In other words, your “AI phone” carries pocket-sized brains for everyday tasks and borrows a supercomputer when you ask for something that would torch your battery.
“AI” became a halo word. It implies novelty, value, and a hint of magic. That’s also why regulators are pushing back on AI-washing—inflated claims that a product “uses AI” or “replaces professionals” without evidence. The FTC has already fined and forced changes in these cases, and its guidance is blunt: keep your AI claims in check, substantiate performance, and don’t pretend your model can do things it can’t. The grown-ups have entered the chat.
The EU is doing the same from another angle: start with a definition, then scope obligations based on risk and capability. If your “with AI” feature is really rules and regex, you may avoid AI Act obligations—but you also lose the right to preen about “AI” in your materials. You can’t have it both ways.
The earliest Siri on iPhone 4s relied on server-side speech processing and a fairly rigid intent system. It worked, then it didn’t, then it worked again—remember the 2011 outages? That’s what happens when your “AI” lives far away. Over the years, Apple has moved more intelligence on-device, upgraded models, and now splits work between local silicon and Private Cloud Compute. What changed is the kind of AI and where it runs, not that Apple suddenly discovered intelligence last summer.

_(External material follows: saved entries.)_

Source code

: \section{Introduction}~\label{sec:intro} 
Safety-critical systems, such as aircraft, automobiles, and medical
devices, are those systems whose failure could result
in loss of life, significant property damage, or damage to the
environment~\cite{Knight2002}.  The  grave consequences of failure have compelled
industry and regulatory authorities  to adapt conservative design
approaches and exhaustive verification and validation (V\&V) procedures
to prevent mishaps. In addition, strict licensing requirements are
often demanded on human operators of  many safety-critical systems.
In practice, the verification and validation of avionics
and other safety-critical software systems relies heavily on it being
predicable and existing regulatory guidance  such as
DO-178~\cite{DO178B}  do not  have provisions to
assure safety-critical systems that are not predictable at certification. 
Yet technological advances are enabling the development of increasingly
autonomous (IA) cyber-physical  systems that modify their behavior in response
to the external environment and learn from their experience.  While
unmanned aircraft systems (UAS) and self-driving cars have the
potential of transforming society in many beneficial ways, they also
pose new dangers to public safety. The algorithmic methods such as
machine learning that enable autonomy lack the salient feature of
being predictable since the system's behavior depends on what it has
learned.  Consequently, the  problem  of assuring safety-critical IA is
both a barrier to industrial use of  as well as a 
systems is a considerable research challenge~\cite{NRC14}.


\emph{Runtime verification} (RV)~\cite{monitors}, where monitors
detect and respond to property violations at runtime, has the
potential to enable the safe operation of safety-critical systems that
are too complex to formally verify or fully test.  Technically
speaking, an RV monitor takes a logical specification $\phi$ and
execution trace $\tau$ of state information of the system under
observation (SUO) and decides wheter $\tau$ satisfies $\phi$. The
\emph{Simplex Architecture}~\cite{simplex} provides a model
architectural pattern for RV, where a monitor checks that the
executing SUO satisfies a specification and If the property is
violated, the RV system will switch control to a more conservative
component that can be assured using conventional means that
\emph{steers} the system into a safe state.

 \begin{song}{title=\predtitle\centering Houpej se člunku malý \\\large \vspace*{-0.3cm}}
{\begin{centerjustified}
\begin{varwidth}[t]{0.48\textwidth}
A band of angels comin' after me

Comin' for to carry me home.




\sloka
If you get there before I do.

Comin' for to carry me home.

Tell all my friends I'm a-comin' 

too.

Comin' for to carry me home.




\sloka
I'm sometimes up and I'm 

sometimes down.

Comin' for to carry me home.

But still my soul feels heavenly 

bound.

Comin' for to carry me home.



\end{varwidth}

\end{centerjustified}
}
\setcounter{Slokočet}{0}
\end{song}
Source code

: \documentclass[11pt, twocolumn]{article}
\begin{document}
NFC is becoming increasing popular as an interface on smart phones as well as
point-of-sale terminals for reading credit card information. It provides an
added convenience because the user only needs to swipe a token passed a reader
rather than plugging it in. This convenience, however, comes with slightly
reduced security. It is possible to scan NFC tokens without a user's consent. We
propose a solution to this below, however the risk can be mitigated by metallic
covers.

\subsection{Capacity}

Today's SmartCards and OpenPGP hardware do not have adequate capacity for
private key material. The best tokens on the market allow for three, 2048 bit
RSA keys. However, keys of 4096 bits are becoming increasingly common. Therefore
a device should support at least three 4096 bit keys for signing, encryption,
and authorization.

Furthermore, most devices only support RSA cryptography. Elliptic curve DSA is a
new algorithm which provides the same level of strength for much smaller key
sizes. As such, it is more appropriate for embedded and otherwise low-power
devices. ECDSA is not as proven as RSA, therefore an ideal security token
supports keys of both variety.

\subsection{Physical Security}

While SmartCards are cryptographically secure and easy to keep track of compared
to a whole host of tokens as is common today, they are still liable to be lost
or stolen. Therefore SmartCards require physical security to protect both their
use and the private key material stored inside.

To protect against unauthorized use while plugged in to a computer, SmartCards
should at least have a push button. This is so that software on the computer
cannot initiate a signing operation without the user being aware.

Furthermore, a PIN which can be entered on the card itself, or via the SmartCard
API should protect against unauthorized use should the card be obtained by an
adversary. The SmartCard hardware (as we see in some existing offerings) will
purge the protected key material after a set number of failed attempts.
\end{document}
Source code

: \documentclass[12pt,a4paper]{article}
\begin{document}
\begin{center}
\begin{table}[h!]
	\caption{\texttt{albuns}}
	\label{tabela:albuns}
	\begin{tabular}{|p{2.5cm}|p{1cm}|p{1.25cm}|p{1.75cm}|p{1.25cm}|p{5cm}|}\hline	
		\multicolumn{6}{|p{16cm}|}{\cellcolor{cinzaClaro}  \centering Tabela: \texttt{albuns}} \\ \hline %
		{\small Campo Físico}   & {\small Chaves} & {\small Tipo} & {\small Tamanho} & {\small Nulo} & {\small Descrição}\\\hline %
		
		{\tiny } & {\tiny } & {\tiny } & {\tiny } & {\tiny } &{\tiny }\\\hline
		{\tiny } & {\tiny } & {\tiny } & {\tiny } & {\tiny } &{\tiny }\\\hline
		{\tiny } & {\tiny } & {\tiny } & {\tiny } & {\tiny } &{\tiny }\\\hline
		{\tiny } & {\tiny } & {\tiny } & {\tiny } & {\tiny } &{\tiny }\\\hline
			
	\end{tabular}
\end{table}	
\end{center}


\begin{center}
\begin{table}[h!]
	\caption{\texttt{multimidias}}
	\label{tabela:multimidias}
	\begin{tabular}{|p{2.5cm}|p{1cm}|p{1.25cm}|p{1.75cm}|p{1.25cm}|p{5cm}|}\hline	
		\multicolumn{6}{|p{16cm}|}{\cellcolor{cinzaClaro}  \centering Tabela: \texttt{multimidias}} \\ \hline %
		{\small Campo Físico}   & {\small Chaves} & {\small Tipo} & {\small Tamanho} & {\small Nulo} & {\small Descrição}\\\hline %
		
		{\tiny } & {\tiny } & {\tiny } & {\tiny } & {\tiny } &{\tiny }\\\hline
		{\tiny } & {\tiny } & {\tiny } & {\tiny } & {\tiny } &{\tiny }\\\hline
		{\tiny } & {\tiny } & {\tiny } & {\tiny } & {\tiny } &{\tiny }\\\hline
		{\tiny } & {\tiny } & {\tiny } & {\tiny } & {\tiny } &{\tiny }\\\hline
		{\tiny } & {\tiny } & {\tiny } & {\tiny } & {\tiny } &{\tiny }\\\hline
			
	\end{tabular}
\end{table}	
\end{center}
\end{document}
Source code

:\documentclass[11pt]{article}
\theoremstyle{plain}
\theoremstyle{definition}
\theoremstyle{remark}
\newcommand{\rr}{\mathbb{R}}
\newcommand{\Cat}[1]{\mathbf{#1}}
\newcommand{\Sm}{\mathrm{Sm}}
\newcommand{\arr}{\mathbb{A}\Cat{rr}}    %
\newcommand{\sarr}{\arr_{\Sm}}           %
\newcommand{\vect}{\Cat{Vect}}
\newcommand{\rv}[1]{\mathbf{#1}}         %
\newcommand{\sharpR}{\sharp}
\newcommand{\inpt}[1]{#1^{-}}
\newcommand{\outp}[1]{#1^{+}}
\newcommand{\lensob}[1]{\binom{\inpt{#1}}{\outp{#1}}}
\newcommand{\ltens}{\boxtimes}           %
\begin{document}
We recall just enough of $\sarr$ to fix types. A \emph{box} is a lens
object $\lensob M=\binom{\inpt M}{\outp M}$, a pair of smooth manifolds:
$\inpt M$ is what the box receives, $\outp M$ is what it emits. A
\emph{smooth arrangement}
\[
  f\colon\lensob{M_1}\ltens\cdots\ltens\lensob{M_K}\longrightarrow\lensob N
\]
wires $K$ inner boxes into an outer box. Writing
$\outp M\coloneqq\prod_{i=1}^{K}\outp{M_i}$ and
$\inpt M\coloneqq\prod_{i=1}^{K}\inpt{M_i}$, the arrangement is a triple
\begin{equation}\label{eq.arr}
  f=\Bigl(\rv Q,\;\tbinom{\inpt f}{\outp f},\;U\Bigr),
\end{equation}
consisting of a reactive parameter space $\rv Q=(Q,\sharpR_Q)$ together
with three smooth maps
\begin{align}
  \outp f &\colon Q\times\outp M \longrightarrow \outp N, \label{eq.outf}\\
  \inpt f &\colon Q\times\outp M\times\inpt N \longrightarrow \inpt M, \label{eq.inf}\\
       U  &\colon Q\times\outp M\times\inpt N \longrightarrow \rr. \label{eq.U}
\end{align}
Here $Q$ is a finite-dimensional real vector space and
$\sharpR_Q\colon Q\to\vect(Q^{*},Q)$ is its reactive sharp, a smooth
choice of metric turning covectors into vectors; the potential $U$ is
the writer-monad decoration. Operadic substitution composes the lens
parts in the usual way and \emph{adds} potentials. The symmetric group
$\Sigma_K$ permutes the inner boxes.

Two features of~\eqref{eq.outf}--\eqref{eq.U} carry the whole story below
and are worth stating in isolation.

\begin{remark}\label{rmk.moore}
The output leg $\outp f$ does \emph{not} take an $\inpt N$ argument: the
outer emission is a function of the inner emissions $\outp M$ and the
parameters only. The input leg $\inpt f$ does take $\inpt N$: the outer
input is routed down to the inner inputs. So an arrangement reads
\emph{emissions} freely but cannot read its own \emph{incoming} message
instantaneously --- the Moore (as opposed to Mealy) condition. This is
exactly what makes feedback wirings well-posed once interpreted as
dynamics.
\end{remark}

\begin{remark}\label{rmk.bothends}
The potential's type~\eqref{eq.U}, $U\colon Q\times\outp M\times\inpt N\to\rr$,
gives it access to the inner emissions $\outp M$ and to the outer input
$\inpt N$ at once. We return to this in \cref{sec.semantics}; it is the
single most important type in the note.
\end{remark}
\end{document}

Here’s the secret decoder ring: whenever you see the label, ask three quiet questions.
First, what’s the model? If there’s no model—no inference, no learning—then it’s not AI under the EU definition, it’s automation with a facelift. Second, where does it run? On-device, cloud, or hybrid. That determines privacy, latency, and offline behavior. Third, what happens offline? If the magic disappears without a signal, your “integrated AI” is really a thin client to someone else’s model.
Industry doesn’t hate these questions; it just hopes you won’t ask them. Apple now documents the exact boundary where a task transitions from device to Private Cloud Compute; Samsung exposes toggles and language packs; Google ships Gemini Nano in the OS and notifies you when you’re requesting something more substantial. Transparency is improving because it has to.
“AI” isn’t a magic ingredient; it’s a specific kind of computation—inference—and it lives within the physics of chips, memory, bandwidth, and battery. Phones absolutely run AI offline today, but they do it with compact models and clever compression. When you ask for heavyweight creativity or research, they phone home. If a product claims “with AI,” you’re allowed to ask “which model, where does it run, and what breaks offline?” That isn’t cynicism. That’s literacy. And literacy is how we deflate the sticker.